Stored entries:
──────────
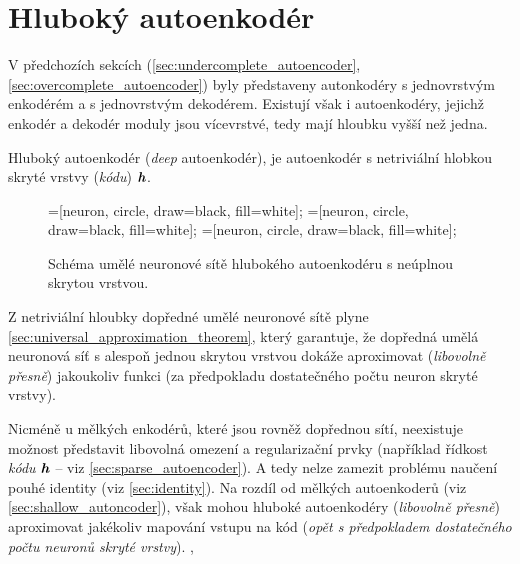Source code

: \newpage
\section{Hluboký autoenkodér}
V předchozích sekcích (\autoref{sec:undercomplete_autoencoder}, \autoref{sec:overcomplete_autoencoder}) byly představeny autonkodéry s jednovrstvým enkodérém a s jednovrstvým dekodérem.
Existují však i autoenkodéry, jejichž enkodér a dekodér moduly jsou vícevrstvé, tedy mají hloubku vyšší než jedna.

Hluboký autoenkodér (\emph{deep} autoenkodér), je autoenkodér s netriviální hlobkou skryté vrstvy (\emph{kódu}) $\textbf{\emph{h}}$. \cite{Geron2019}

\begin{figure}[H]
    \centering
    \begin{neuralnetwork}[height=6]
        =[neuron, circle, draw=black, fill=white];
        =[neuron, circle, draw=black, fill=white];
        =[neuron, circle, draw=black, fill=white];
      
        \hiddenlayer[count=4, bias=false]
        \linklayers
        \hiddenlayer[count=2, bias=false]
        \linklayers
        \hiddenlayer[count=4, bias=false]
        \linklayers
        \outputlayer[count=6, text=\xout]
        \linklayers
      \end{neuralnetwork}
    \caption{Schéma umělé neuronové sítě hlubokého autoenkodéru s neúplnou skrytou vrstvou.}
    \label{fig:stacked_autoencoder}
\end{figure}

Z netriviální hloubky dopředné umělé neuronové sítě plyne \autoref{sec:universal_approximation_theorem},
který garantuje, že dopředná umělá neuronová síť s alespoň jednou skrytou vrstvou dokáže aproximovat (\emph{libovolně přesně}) jakoukoliv funkci (za předpokladu dostatečného počtu neuron skryté vrstvy). \cite{Goodfellow2016}

Nicméně u mělkých enkodérů, které jsou rovněž dopřednou sítí, neexistuje možnost představit libovolná omezení a regularizační prvky (například řídkost \emph{kódu} $\textbf{\emph{h}}$ – viz \autoref{sec:sparse_autoencoder}).
A tedy nelze zamezit problému naučení pouhé identity (viz \autoref{sec:identity}). Na rozdíl od mělkých autoenkoderů (viz \autoref{sec:shallow_autoncoder}),
však mohou hluboké autoenkodéry (\emph{libovolně přesně}) aproximovat jakékoliv mapování vstupu na kód (\emph{opět s předpokladem dostatečného počtu neuronů skryté vrstvy}). \cite{Goodfellow2016}, \cite{Charte2018}

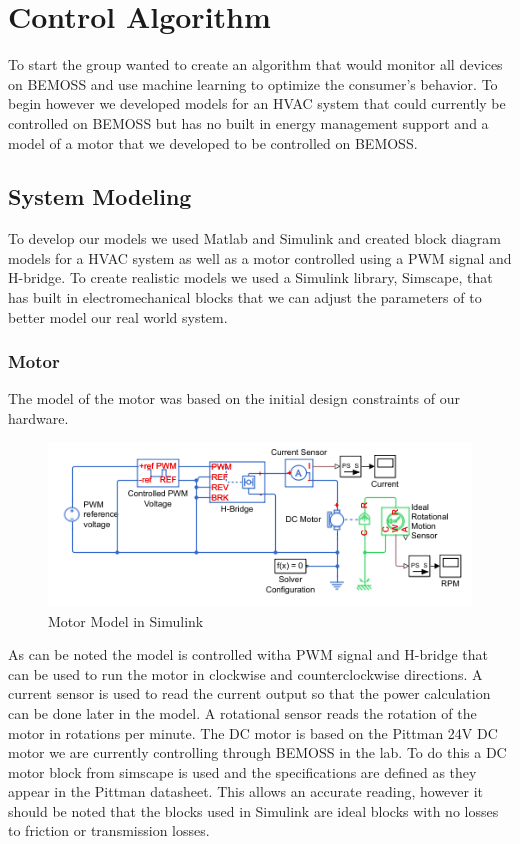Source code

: \chapter{Control Algorithm}
To start the group wanted to create an algorithm that would monitor all devices on BEMOSS and use machine learning to optimize the consumer's behavior. To begin however we developed models for an HVAC system that could currently be controlled on BEMOSS but has no built in energy management support and a model of a motor that we developed to be controlled on BEMOSS. 
\section{System Modeling}
To develop our models we used Matlab and Simulink and created block diagram models for a HVAC system as well as a motor controlled using a PWM signal and H-bridge. To create realistic models we used a Simulink library, Simscape, that has built in electromechanical blocks that we can adjust the parameters of to better model our real world system.

\subsection{Motor}
The model of the motor was based on the initial design constraints of our hardware. 
\begin{figure}
    \centering
    \includegraphics{figs/img/motorModelWithHBridge.png}
    \caption{Motor Model in Simulink}
    \label{fig:my_label}
\end{figure}
As can be noted the model is controlled witha  PWM signal and H-bridge that can be used to run the motor in clockwise and counterclockwise directions. A current sensor is used to read the current output so that the power calculation can be done later in the model. A rotational sensor reads the rotation of the motor in rotations per minute. The DC motor is based on the Pittman 24V DC motor we are currently controlling through BEMOSS in the lab. To do this a DC motor block from simscape is used and the specifications are defined as they appear in the Pittman datasheet. This allows an accurate reading, however it should be noted that the blocks used in Simulink are ideal blocks with no losses to friction or transmission losses.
──────────
WHAT YOU NEED TO DO –
Leave out the pictures and copy every record above exactly.

SOLVED PROBLEM –
Source code

: \newpage
\section{Hluboký autoenkodér}
V předchozích sekcích (\autoref{sec:undercomplete_autoencoder}, \autoref{sec:overcomplete_autoencoder}) byly představeny autonkodéry s jednovrstvým enkodérém a s jednovrstvým dekodérem.
Existují však i autoenkodéry, jejichž enkodér a dekodér moduly jsou vícevrstvé, tedy mají hloubku vyšší než jedna.

Hluboký autoenkodér (\emph{deep} autoenkodér), je autoenkodér s netriviální hlobkou skryté vrstvy (\emph{kódu}) $\textbf{\emph{h}}$. \cite{Geron2019}

\begin{figure}[H]
    \centering
    \begin{neuralnetwork}[height=6]
        =[neuron, circle, draw=black, fill=white];
        =[neuron, circle, draw=black, fill=white];
        =[neuron, circle, draw=black, fill=white];
      
        \hiddenlayer[count=4, bias=false]
        \linklayers
        \hiddenlayer[count=2, bias=false]
        \linklayers
        \hiddenlayer[count=4, bias=false]
        \linklayers
        \outputlayer[count=6, text=\xout]
        \linklayers
      \end{neuralnetwork}
    \caption{Schéma umělé neuronové sítě hlubokého autoenkodéru s neúplnou skrytou vrstvou.}
    \label{fig:stacked_autoencoder}
\end{figure}

Z netriviální hloubky dopředné umělé neuronové sítě plyne \autoref{sec:universal_approximation_theorem},
který garantuje, že dopředná umělá neuronová síť s alespoň jednou skrytou vrstvou dokáže aproximovat (\emph{libovolně přesně}) jakoukoliv funkci (za předpokladu dostatečného počtu neuron skryté vrstvy). \cite{Goodfellow2016}

Nicméně u mělkých enkodérů, které jsou rovněž dopřednou sítí, neexistuje možnost představit libovolná omezení a regularizační prvky (například řídkost \emph{kódu} $\textbf{\emph{h}}$ – viz \autoref{sec:sparse_autoencoder}).
A tedy nelze zamezit problému naučení pouhé identity (viz \autoref{sec:identity}). Na rozdíl od mělkých autoenkoderů (viz \autoref{sec:shallow_autoncoder}),
však mohou hluboké autoenkodéry (\emph{libovolně přesně}) aproximovat jakékoliv mapování vstupu na kód (\emph{opět s předpokladem dostatečného počtu neuronů skryté vrstvy}). \cite{Goodfellow2016}, \cite{Charte2018}

Source code

: \chapter{Control Algorithm}
To start the group wanted to create an algorithm that would monitor all devices on BEMOSS and use machine learning to optimize the consumer's behavior. To begin however we developed models for an HVAC system that could currently be controlled on BEMOSS but has no built in energy management support and a model of a motor that we developed to be controlled on BEMOSS. 
\section{System Modeling}
To develop our models we used Matlab and Simulink and created block diagram models for a HVAC system as well as a motor controlled using a PWM signal and H-bridge. To create realistic models we used a Simulink library, Simscape, that has built in electromechanical blocks that we can adjust the parameters of to better model our real world system.

\subsection{Motor}
The model of the motor was based on the initial design constraints of our hardware. 
\begin{figure}
    \centering
    \includegraphics{figs/img/motorModelWithHBridge.png}
    \caption{Motor Model in Simulink}
    \label{fig:my_label}
\end{figure}
As can be noted the model is controlled witha  PWM signal and H-bridge that can be used to run the motor in clockwise and counterclockwise directions. A current sensor is used to read the current output so that the power calculation can be done later in the model. A rotational sensor reads the rotation of the motor in rotations per minute. The DC motor is based on the Pittman 24V DC motor we are currently controlling through BEMOSS in the lab. To do this a DC motor block from simscape is used and the specifications are defined as they appear in the Pittman datasheet. This allows an accurate reading, however it should be noted that the blocks used in Simulink are ideal blocks with no losses to friction or transmission losses.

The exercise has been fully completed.